L’idéal pour Trump est évidemment d’être élu. Dans l’heure, il pourra s’octroyer un pardon présidentiel pour ses crimes contrevenant à des lois fédérales. (Il a aussi annoncé qu’il distribuera des pardons à tous les condamnés de l’insurrection du 6 janvier – près de 400 jusqu’ici.) Cela ne l’exonérera pas des crimes qui violent des lois des États, notamment d’avoir voulu tricher lors de l’élection en Géorgie (la preuve est solide, dont l’enregistrement de Trump demandant qu’on lui « trouve » des votes). En ce cas, la règle juridique veut qu’un État ne puisse contraindre un président en exercice à la condamnation ou à l’incarcération.

C’est une précaution fédéraliste. Sans elle, un État mécontent d’une politique fédérale pourrait user de ce levier pour se débarrasser d’un président politiquement contrariant. Dommage qu’on n’ait pas pensé à une exception pour atteinte au processus électoral lui-même. Ces condamnations ne seraient cependant pas annulées, seulement reportées, dans l’attente qu’un Trump réélu quitte la Maison-Blanche. Ce qui agirait sur lui comme une motivation forte à ne jamais la quitter.

Il existe bien un outil pour lui barrer la route : après la guerre civile, un amendement constitutionnel a été voté pour interdire toute charge publique à quelqu’un ayant participé à une insurrection. Certains tentent de faire appliquer cette disposition pour empêcher Trump d’accumuler des votes dans quelques États, ce qui l’empêcherait d’obtenir une majorité électorale nationale.
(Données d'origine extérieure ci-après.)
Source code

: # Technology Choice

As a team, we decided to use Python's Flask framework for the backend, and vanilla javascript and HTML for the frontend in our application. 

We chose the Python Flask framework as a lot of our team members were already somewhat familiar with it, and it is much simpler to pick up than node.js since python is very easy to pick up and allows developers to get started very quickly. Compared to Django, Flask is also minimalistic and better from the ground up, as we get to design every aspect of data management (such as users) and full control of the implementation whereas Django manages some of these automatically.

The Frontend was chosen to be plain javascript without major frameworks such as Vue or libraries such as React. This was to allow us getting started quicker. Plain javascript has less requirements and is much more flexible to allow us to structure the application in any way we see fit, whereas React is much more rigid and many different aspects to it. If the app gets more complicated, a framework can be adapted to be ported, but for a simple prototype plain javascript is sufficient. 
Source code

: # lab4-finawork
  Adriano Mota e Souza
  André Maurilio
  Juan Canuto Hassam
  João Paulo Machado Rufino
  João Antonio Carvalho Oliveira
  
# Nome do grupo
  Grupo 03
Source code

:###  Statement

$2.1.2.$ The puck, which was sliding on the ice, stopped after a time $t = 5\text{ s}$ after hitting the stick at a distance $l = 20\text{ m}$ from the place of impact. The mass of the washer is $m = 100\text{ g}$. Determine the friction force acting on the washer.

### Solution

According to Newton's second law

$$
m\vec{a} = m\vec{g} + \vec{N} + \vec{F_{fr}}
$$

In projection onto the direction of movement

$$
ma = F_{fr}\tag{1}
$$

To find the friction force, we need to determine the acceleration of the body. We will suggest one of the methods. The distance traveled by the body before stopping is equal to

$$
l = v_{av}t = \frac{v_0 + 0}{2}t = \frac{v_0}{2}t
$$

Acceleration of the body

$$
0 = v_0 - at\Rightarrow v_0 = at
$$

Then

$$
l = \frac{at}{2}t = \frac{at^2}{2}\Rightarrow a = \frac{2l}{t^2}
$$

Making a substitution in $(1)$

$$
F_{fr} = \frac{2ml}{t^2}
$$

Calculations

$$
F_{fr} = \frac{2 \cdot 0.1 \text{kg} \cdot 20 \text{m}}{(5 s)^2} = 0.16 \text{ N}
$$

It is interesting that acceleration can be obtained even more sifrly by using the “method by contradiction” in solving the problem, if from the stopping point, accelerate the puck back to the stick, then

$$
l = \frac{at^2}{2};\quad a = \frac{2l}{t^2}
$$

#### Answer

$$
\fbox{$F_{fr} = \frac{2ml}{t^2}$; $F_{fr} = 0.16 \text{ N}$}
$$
Mais il faudrait qu’un juge local accepte l’argument — ce qui ne s’est pas encore produit — et que sa décision survive en appel dans le temps imparti. Ce n’est, théoriquement, pas impossible. Mais on voit mal la Cour suprême, majoritairement conservatrice, créer ce précédent.

D’autant plus que se poserait la question de l’incidence d’une déclaration de son inéligibilité sur le climat social. Une réaction violente de groupes radicaux pro-Trump n’est pas seulement possible, mais certaine. C’est pourquoi des têtes lucides affirment que la seule façon de se débarrasser vraiment de Trump, c’est de le défaire aux urnes. Il déclarera évidemment que l’élection est truquée et qu’il a gagné. Il y aura probablement des violences sporadiques. Mais le pire sera évité. Puis, quelques années plus tard, une fois ses appels épuisés, il se retrouvera en cellule.

Mais Trump élu l’an prochain, puis devenu président en exercice le 20 janvier 2025, a l’intention de peupler lui-même les prisons d’un nombre important de ses ennemis politiques. Puisqu’il estime que les accusations portées contre lui sont motivées politiquement, et orchestrées par Joe Biden, ce qui ne repose sur aucune preuve, il annonce la couleur : « C’est une pratique de pays du tiers-monde : “arrêtez vos opposants”. Et cela signifie que je peux le faire, moi aussi. »

Des démocrates ont raison de craindre sa vindicte. Il a annoncé vouloir faire poursuivre Biden personnellement pour les frasques de son fils, même si aucun indice ne laisse croire à une malversation du père. Il n’est pas impossible qu’il vise aussi Hillary Clinton, dont il a souvent souhaité l’emprisonnement. Il en veut aussi à ceux qui ont orchestré l’enquête sur ses liens avec la Russie, puis les deux tentatives de destitution.

Mais il est encore plus furieux contre les républicains qui lui ont tourné le dos. La tradition veut que les procureurs généraux, bien que nommés par le président, soient indépendants dans leurs décisions. Trump a beaucoup souffert, dans son premier mandat, de leur refus d’exécuter ses ordres, notamment de déclarer frauduleuse l’élection de 2020. Son premier geste sera donc de désigner à ce poste un allié inconditionnel, probablement Jeffrey Clark, très actif au sein du département de la Justice dans la tentative d’inversion du résultat de l’élection de 2020.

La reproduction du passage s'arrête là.